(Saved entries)
◆ ◆ ◆ ◆ ◆
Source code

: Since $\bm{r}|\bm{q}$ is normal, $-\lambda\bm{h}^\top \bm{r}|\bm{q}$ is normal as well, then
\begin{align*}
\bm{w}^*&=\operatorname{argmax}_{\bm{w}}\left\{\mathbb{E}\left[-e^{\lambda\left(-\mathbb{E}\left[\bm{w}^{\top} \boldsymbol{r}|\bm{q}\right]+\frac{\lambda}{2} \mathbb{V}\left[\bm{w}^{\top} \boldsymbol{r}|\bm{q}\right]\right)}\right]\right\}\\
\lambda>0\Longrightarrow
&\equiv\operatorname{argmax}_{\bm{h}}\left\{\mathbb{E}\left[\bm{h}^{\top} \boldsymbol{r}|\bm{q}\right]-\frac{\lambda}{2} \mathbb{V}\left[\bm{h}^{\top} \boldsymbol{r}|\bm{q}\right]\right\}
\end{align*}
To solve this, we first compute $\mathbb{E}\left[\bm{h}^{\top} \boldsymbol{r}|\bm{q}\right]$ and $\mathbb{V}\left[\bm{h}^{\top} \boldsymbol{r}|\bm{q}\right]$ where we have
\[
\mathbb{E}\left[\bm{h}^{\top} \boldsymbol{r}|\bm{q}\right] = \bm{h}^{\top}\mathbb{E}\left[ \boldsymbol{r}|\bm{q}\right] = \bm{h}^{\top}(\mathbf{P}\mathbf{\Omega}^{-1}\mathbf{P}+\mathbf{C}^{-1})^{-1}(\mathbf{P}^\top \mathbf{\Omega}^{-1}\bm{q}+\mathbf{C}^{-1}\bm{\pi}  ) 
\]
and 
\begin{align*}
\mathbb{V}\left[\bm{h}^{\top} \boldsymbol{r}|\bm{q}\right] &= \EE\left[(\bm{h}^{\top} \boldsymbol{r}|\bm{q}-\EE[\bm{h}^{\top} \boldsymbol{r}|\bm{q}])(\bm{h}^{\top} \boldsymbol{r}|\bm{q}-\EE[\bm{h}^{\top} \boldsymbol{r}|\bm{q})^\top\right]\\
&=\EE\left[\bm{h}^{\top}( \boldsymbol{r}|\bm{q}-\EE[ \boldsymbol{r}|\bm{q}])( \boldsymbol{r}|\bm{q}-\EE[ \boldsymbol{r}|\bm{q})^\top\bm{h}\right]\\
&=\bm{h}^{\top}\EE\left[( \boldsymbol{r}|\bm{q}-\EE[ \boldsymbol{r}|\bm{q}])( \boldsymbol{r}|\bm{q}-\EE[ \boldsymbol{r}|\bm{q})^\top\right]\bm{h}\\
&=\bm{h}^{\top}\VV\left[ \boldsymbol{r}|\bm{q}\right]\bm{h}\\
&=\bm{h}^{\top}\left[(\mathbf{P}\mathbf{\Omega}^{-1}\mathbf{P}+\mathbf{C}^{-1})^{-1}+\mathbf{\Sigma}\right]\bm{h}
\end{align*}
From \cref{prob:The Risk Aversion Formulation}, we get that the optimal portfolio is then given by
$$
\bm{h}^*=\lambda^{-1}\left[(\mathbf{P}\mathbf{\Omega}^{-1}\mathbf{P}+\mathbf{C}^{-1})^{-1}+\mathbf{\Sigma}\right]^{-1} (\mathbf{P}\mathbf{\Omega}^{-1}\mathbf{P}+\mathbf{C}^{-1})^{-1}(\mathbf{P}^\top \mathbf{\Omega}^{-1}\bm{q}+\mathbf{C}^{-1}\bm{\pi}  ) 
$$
◆ ◆ ◆ ◆ ◆
▸ **WORK ITEM**:
Repeat the data in full. Nothing may be dropped or altered.

▸ **RESULT OF THIS TASK**:
Source code

: Since $\bm{r}|\bm{q}$ is normal, $-\lambda\bm{h}^\top \bm{r}|\bm{q}$ is normal as well, then
\begin{align*}
\bm{w}^*&=\operatorname{argmax}_{\bm{w}}\left\{\mathbb{E}\left[-e^{\lambda\left(-\mathbb{E}\left[\bm{w}^{\top} \boldsymbol{r}|\bm{q}\right]+\frac{\lambda}{2} \mathbb{V}\left[\bm{w}^{\top} \boldsymbol{r}|\bm{q}\right]\right)}\right]\right\}\\
\lambda>0\Longrightarrow
&\equiv\operatorname{argmax}_{\bm{h}}\left\{\mathbb{E}\left[\bm{h}^{\top} \boldsymbol{r}|\bm{q}\right]-\frac{\lambda}{2} \mathbb{V}\left[\bm{h}^{\top} \boldsymbol{r}|\bm{q}\right]\right\}
\end{align*}
To solve this, we first compute $\mathbb{E}\left[\bm{h}^{\top} \boldsymbol{r}|\bm{q}\right]$ and $\mathbb{V}\left[\bm{h}^{\top} \boldsymbol{r}|\bm{q}\right]$ where we have
\[
\mathbb{E}\left[\bm{h}^{\top} \boldsymbol{r}|\bm{q}\right] = \bm{h}^{\top}\mathbb{E}\left[ \boldsymbol{r}|\bm{q}\right] = \bm{h}^{\top}(\mathbf{P}\mathbf{\Omega}^{-1}\mathbf{P}+\mathbf{C}^{-1})^{-1}(\mathbf{P}^\top \mathbf{\Omega}^{-1}\bm{q}+\mathbf{C}^{-1}\bm{\pi}  ) 
\]
and 
\begin{align*}
\mathbb{V}\left[\bm{h}^{\top} \boldsymbol{r}|\bm{q}\right] &= \EE\left[(\bm{h}^{\top} \boldsymbol{r}|\bm{q}-\EE[\bm{h}^{\top} \boldsymbol{r}|\bm{q}])(\bm{h}^{\top} \boldsymbol{r}|\bm{q}-\EE[\bm{h}^{\top} \boldsymbol{r}|\bm{q})^\top\right]\\
&=\EE\left[\bm{h}^{\top}( \boldsymbol{r}|\bm{q}-\EE[ \boldsymbol{r}|\bm{q}])( \boldsymbol{r}|\bm{q}-\EE[ \boldsymbol{r}|\bm{q})^\top\bm{h}\right]\\
&=\bm{h}^{\top}\EE\left[( \boldsymbol{r}|\bm{q}-\EE[ \boldsymbol{r}|\bm{q}])( \boldsymbol{r}|\bm{q}-\EE[ \boldsymbol{r}|\bm{q})^\top\right]\bm{h}\\
&=\bm{h}^{\top}\VV\left[ \boldsymbol{r}|\bm{q}\right]\bm{h}\\
&=\bm{h}^{\top}\left[(\mathbf{P}\mathbf{\Omega}^{-1}\mathbf{P}+\mathbf{C}^{-1})^{-1}+\mathbf{\Sigma}\right]\bm{h}
\end{align*}
From \cref{prob:The Risk Aversion Formulation}, we get that the optimal portfolio is then given by
$$
\bm{h}^*=\lambda^{-1}\left[(\mathbf{P}\mathbf{\Omega}^{-1}\mathbf{P}+\mathbf{C}^{-1})^{-1}+\mathbf{\Sigma}\right]^{-1} (\mathbf{P}\mathbf{\Omega}^{-1}\mathbf{P}+\mathbf{C}^{-1})^{-1}(\mathbf{P}^\top \mathbf{\Omega}^{-1}\bm{q}+\mathbf{C}^{-1}\bm{\pi}  ) 
$$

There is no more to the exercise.